A readiness checklist for multi-region failover covering RTO/RPO targets, replication, standby topology, dependency hunting, and—critically—actually testing failover and failback and measuring the results.

Estimated Time
2-3 days
Type
migration readiness
Category
Cloud Architecture
Steps
12

When to Use This Checklist

Use this when an application must survive the loss of an entire cloud region. That is a high bar and a real cost, so confirm the business actually requires it before building it. The checklist applies to AWS, Azure, and GCP and to active-active, warm-standby, and pilot-light designs.

Run it before declaring multi-region resilience, and re-run it whenever the architecture changes, because new dependencies quietly erode failover readiness.

How to Use This Checklist

Start from the recovery objectives. RTO and RPO drive every downstream choice, including replication strategy and standby topology. Then hunt for single-region dependencies: a multi-region app that depends on a KMS key, secret store, or queue living in one region is not multi-region.

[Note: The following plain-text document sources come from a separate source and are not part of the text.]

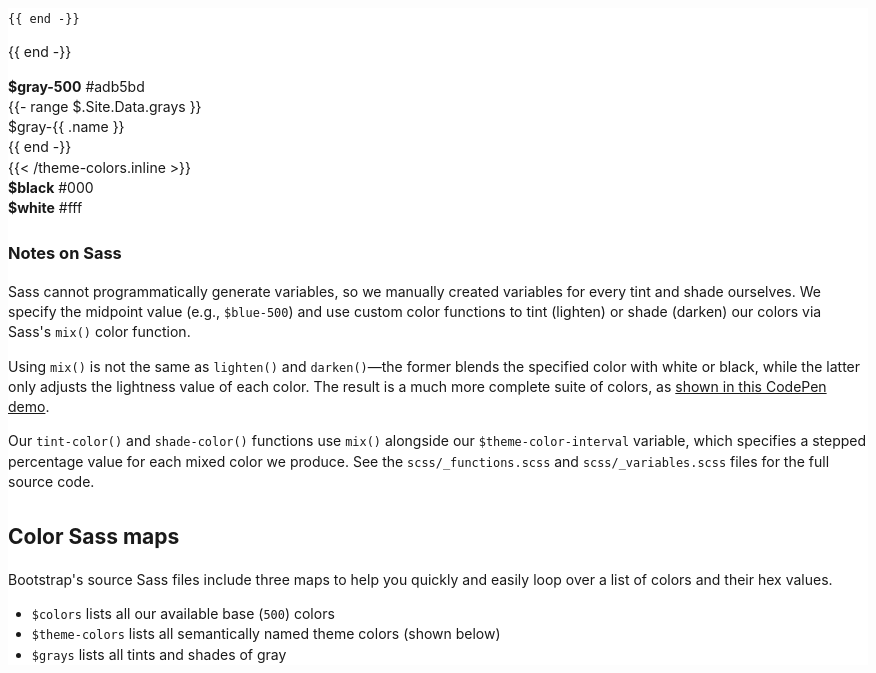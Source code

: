     {{ end -}}
  {{ end -}}

  <div class="col-md-4 mb-3">
    <div class="p-3 mb-2 position-relative swatch-gray-500">
      <strong class="d-block">$gray-500</strong>
      #adb5bd
    </div>
  {{- range $.Site.Data.grays }}
    <div class="p-3 bd-gray-{{ .name }}">$gray-{{ .name }}</div>
  {{ end -}}
  </div>
  {{< /theme-colors.inline >}}

  <div class="col-md-4 mb-3">
    <div class="p-3 mb-2 bd-black text-white">
      <strong class="d-block">$black</strong>
      #000
    </div>
    <div class="p-3 mb-2 bd-white border">
      <strong class="d-block">$white</strong>
      #fff
    </div>
  </div>
</div>

### Notes on Sass

Sass cannot programmatically generate variables, so we manually created variables for every tint and shade ourselves. We
specify the midpoint value (e.g., `$blue-500`) and use custom color functions to tint (lighten) or shade (darken) our
colors via Sass's `mix()` color function.

Using `mix()` is not the same as `lighten()` and `darken()`—the former blends the specified color with white or black,
while the latter only adjusts the lightness value of each color. The result is a much more complete suite of colors,
as [shown in this CodePen demo](https://codepen.io/emdeoh/pen/zYOQOPB).

Our `tint-color()` and `shade-color()` functions use `mix()` alongside our `$theme-color-interval` variable, which
specifies a stepped percentage value for each mixed color we produce. See the `scss/_functions.scss` and
`scss/_variables.scss` files for the full source code.

## Color Sass maps

Bootstrap's source Sass files include three maps to help you quickly and easily loop over a list of colors and their hex
values.

- `$colors` lists all our available base (`500`) colors
- `$theme-colors` lists all semantically named theme colors (shown below)
- `$grays` lists all tints and shades of gray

The defining test is item eight: actually fail over and measure. A failover plan you have never executed is a hypothesis. Test failback too, since recovering to primary is often harder than leaving it.

What Good Looks Like

Ready applications have signed-off RTO and RPO, replication that demonstrably meets RPO, and standby capacity sized to meet RTO. Traffic routing fails over on health checks without manual DNS edits, and failover automation does not depend on the failed region's control plane. There are no hidden single-region dependencies. Most importantly, a real failover and failback have been executed and the measured RTO and RPO met the targets.

Common Pitfalls

The biggest pitfall is a failover that depends on resources in the region that just failed, so it cannot run when needed. Another is assuming replication meets RPO without measuring replication lag under load. Hidden single-region dependencies (keys, secrets, control planes) defeat otherwise solid designs. Many teams document a plan and never test it, then discover during a real outage that it does not work. Forgetting failback leaves you stranded in the secondary region.

Related Resources

Use cell-based architecture and the circuit-breaker pattern to limit blast radius, and chaos-engineering principles to test failure deliberately. Runbook automation and capacity planning support the operational and sizing items.